*** Data supplied Section Begins ***

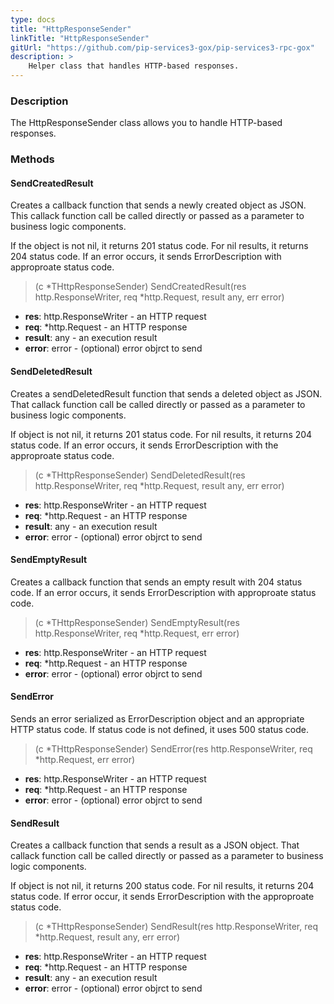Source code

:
```yaml
---
type: docs
title: "HttpResponseSender"
linkTitle: "HttpResponseSender"
gitUrl: "https://github.com/pip-services3-gox/pip-services3-rpc-gox"
description: >
    Helper class that handles HTTP-based responses.
---
```


### Description

The HttpResponseSender class allows you to handle HTTP-based responses.

### Methods

#### SendCreatedResult
Creates a callback function that sends a newly created object as JSON.
This callack function call be called directly or passed
as a parameter to business logic components.

If the object is not nil, it returns 201 status code.
For nil results, it returns 204 status code.
If an error occurs, it sends ErrorDescription with approproate status code.

> (c *THttpResponseSender) SendCreatedResult(res http.ResponseWriter, req *http.Request, result  any, err error)

- **res**: http.ResponseWriter - an HTTP request
- **req**: *http.Request - an HTTP response
- **result**:  any - an execution result
- **error**: error - (optional) error objrct to send


#### SendDeletedResult
Creates a sendDeletedResult function that sends a deleted object as JSON.
That callack function call be called directly or passed
as a parameter to business logic components.

If object is not nil, it returns 201 status code.
For nil results, it returns 204 status code.
If an error occurs, it sends ErrorDescription with the approproate status code.

> (c *THttpResponseSender) SendDeletedResult(res http.ResponseWriter, req *http.Request, result  any, err error)

- **res**: http.ResponseWriter - an HTTP request
- **req**: *http.Request - an HTTP response
- **result**:  any - an execution result
- **error**: error - (optional) error objrct to send


#### SendEmptyResult
Creates a callback function that sends an empty result with 204 status code.
If an error occurs, it sends ErrorDescription with approproate status code.


> (c *THttpResponseSender) SendEmptyResult(res http.ResponseWriter, req *http.Request, err error)

- **res**: http.ResponseWriter - an HTTP request
- **req**: *http.Request - an HTTP response
- **error**: error - (optional) error objrct to send


#### SendError
Sends an error serialized as ErrorDescription object
and an appropriate HTTP status code.
If status code is not defined, it uses 500 status code.


> (c *THttpResponseSender) SendError(res http.ResponseWriter, req *http.Request, err error)

- **res**: http.ResponseWriter - an HTTP request
- **req**: *http.Request - an HTTP response
- **error**: error - (optional) error objrct to send 


#### SendResult
Creates a callback function that sends a result as a JSON object.
That callack function call be called directly or passed
as a parameter to business logic components.

If object is not nil, it returns 200 status code.
For nil results, it returns 204 status code.
If error occur, it sends ErrorDescription with the approproate status code.


> (c *THttpResponseSender) SendResult(res http.ResponseWriter, req *http.Request, result  any, err error)

- **res**: http.ResponseWriter - an HTTP request
- **req**: *http.Request - an HTTP response
- **result**:  any - an execution result
- **error**: error - (optional) error objrct to send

*** Data supplied Section Ends ***

- _Task instructions_: Strip out the pictures and reproduce the remaining material above exactly.

- _Written solution_:
Source code

:
```yaml
---
type: docs
title: "HttpResponseSender"
linkTitle: "HttpResponseSender"
gitUrl: "https://github.com/pip-services3-gox/pip-services3-rpc-gox"
description: >
    Helper class that handles HTTP-based responses.
---
```


### Description

The HttpResponseSender class allows you to handle HTTP-based responses.

### Methods

#### SendCreatedResult
Creates a callback function that sends a newly created object as JSON.
This callack function call be called directly or passed
as a parameter to business logic components.

If the object is not nil, it returns 201 status code.
For nil results, it returns 204 status code.
If an error occurs, it sends ErrorDescription with approproate status code.

> (c *THttpResponseSender) SendCreatedResult(res http.ResponseWriter, req *http.Request, result  any, err error)

- **res**: http.ResponseWriter - an HTTP request
- **req**: *http.Request - an HTTP response
- **result**:  any - an execution result
- **error**: error - (optional) error objrct to send


#### SendDeletedResult
Creates a sendDeletedResult function that sends a deleted object as JSON.
That callack function call be called directly or passed
as a parameter to business logic components.

If object is not nil, it returns 201 status code.
For nil results, it returns 204 status code.
If an error occurs, it sends ErrorDescription with the approproate status code.

> (c *THttpResponseSender) SendDeletedResult(res http.ResponseWriter, req *http.Request, result  any, err error)

- **res**: http.ResponseWriter - an HTTP request
- **req**: *http.Request - an HTTP response
- **result**:  any - an execution result
- **error**: error - (optional) error objrct to send


#### SendEmptyResult
Creates a callback function that sends an empty result with 204 status code.
If an error occurs, it sends ErrorDescription with approproate status code.


> (c *THttpResponseSender) SendEmptyResult(res http.ResponseWriter, req *http.Request, err error)

- **res**: http.ResponseWriter - an HTTP request
- **req**: *http.Request - an HTTP response
- **error**: error - (optional) error objrct to send


#### SendError
Sends an error serialized as ErrorDescription object
and an appropriate HTTP status code.
If status code is not defined, it uses 500 status code.


> (c *THttpResponseSender) SendError(res http.ResponseWriter, req *http.Request, err error)

- **res**: http.ResponseWriter - an HTTP request
- **req**: *http.Request - an HTTP response
- **error**: error - (optional) error objrct to send 


#### SendResult
Creates a callback function that sends a result as a JSON object.
That callack function call be called directly or passed
as a parameter to business logic components.

If object is not nil, it returns 200 status code.
For nil results, it returns 204 status code.
If error occur, it sends ErrorDescription with the approproate status code.


> (c *THttpResponseSender) SendResult(res http.ResponseWriter, req *http.Request, result  any, err error)

- **res**: http.ResponseWriter - an HTTP request
- **req**: *http.Request - an HTTP response
- **result**:  any - an execution result
- **error**: error - (optional) error objrct to send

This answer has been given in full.